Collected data
****************

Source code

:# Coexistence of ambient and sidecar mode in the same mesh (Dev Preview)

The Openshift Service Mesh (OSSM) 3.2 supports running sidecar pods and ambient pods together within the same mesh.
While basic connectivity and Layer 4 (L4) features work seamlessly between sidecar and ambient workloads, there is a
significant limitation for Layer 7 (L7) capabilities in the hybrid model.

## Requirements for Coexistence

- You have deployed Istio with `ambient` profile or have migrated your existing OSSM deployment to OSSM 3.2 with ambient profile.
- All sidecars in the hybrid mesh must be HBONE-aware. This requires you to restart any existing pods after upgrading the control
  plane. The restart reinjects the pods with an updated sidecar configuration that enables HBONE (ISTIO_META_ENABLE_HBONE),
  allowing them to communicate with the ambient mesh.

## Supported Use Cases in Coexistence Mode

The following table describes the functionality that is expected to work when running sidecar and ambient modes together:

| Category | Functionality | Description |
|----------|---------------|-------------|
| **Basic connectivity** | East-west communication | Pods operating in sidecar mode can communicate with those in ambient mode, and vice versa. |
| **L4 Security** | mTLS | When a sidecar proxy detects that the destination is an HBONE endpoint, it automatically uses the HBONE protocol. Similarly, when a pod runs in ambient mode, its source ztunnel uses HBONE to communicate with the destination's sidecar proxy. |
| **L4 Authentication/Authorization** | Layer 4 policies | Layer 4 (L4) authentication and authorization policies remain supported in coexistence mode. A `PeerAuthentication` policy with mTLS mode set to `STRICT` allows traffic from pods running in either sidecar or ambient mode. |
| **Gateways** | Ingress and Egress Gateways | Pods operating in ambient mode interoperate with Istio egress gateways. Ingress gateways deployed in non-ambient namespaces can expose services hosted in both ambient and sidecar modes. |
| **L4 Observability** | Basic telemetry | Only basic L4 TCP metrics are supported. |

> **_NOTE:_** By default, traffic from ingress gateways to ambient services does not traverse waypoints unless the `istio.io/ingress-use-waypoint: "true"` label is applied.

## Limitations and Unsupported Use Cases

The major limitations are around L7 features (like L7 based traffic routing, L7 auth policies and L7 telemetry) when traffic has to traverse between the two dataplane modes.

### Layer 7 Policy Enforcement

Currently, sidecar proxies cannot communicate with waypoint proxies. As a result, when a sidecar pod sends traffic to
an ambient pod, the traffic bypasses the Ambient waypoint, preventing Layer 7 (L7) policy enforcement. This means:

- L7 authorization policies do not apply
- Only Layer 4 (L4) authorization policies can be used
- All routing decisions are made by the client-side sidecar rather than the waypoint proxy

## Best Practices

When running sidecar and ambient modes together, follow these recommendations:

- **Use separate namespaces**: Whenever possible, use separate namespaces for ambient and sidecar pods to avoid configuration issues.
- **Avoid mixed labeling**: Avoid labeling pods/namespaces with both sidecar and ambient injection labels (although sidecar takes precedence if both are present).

****************

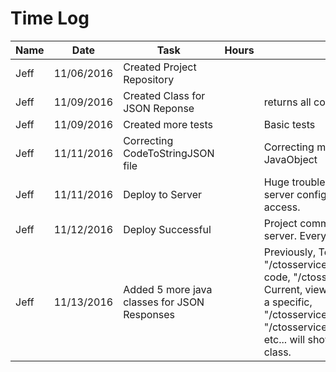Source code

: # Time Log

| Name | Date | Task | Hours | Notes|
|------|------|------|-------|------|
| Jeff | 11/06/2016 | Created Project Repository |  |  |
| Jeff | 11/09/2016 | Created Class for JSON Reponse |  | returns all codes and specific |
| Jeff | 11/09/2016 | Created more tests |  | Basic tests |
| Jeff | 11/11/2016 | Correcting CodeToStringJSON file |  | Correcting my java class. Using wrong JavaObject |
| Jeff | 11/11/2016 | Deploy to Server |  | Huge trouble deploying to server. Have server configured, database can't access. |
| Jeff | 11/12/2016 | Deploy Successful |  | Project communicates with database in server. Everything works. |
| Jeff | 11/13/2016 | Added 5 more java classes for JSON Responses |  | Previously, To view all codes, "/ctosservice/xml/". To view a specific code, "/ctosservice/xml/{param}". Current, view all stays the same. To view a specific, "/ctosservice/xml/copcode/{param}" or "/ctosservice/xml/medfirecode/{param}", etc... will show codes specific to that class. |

****************

Exercise instructions: Print exactly the lines above from the one with "allowing them to" to the one with "When running sidecar and ambient modes together, follow", including both.

Response to this exercise:
  allowing them to communicate with the ambient mesh.

## Supported Use Cases in Coexistence Mode

The following table describes the functionality that is expected to work when running sidecar and ambient modes together:

| Category | Functionality | Description |
|----------|---------------|-------------|
| **Basic connectivity** | East-west communication | Pods operating in sidecar mode can communicate with those in ambient mode, and vice versa. |
| **L4 Security** | mTLS | When a sidecar proxy detects that the destination is an HBONE endpoint, it automatically uses the HBONE protocol. Similarly, when a pod runs in ambient mode, its source ztunnel uses HBONE to communicate with the destination's sidecar proxy. |
| **L4 Authentication/Authorization** | Layer 4 policies | Layer 4 (L4) authentication and authorization policies remain supported in coexistence mode. A `PeerAuthentication` policy with mTLS mode set to `STRICT` allows traffic from pods running in either sidecar or ambient mode. |
| **Gateways** | Ingress and Egress Gateways | Pods operating in ambient mode interoperate with Istio egress gateways. Ingress gateways deployed in non-ambient namespaces can expose services hosted in both ambient and sidecar modes. |
| **L4 Observability** | Basic telemetry | Only basic L4 TCP metrics are supported. |

> **_NOTE:_** By default, traffic from ingress gateways to ambient services does not traverse waypoints unless the `istio.io/ingress-use-waypoint: "true"` label is applied.

## Limitations and Unsupported Use Cases

The major limitations are around L7 features (like L7 based traffic routing, L7 auth policies and L7 telemetry) when traffic has to traverse between the two dataplane modes.

### Layer 7 Policy Enforcement

Currently, sidecar proxies cannot communicate with waypoint proxies. As a result, when a sidecar pod sends traffic to
an ambient pod, the traffic bypasses the Ambient waypoint, preventing Layer 7 (L7) policy enforcement. This means:

- L7 authorization policies do not apply
- Only Layer 4 (L4) authorization policies can be used
- All routing decisions are made by the client-side sidecar rather than the waypoint proxy

## Best Practices

When running sidecar and ambient modes together, follow these recommendations:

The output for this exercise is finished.